▶ Task statement: Work out how many lines in the entries contain the string "https", and give nothing but that number.

▶ Entries shown:
--------------------

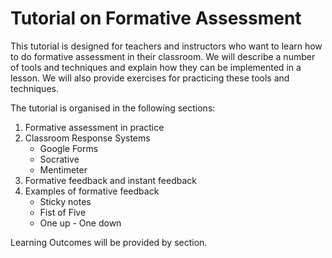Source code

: # Tutorial on Formative Assessment

This tutorial is designed for teachers and instructors who want to learn how to do formative assessment in their classroom. We will describe a number of tools and techniques and explain how they can be implemented in a lesson. We will also provide exercises for practicing these tools and techniques. 

The tutorial is organised in the following sections:

1. Formative assessment in practice
2. Classroom Response Systems
    - Google Forms
    - Socrative
    - Mentimeter
3. Formative feedback and instant feedback
4. Examples of formative feedback
    - Sticky notes
    - Fist of Five
    - One up - One down

Learning Outcomes will be provided by section.
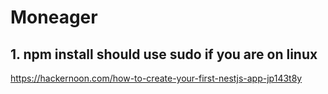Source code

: # Moneager
## 1. npm install should use sudo if you are on linux
https://hackernoon.com/how-to-create-your-first-nestjs-app-jp143t8y
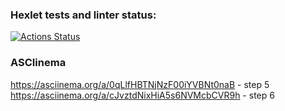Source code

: ### Hexlet tests and linter status:
[![Actions Status](https://github.com/AnnRST/php-project-45/actions/workflows/hexlet-check.yml/badge.svg)](https://github.com/AnnRST/php-project-45/actions)

### ASCIinema
  https://asciinema.org/a/0qLlfHBTNjNzF00iYVBNt0naB - step 5
  https://asciinema.org/a/cJvztdNixHiA5s6NVMcbCVR9h - step 6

--------------------

▶ Written answer: 4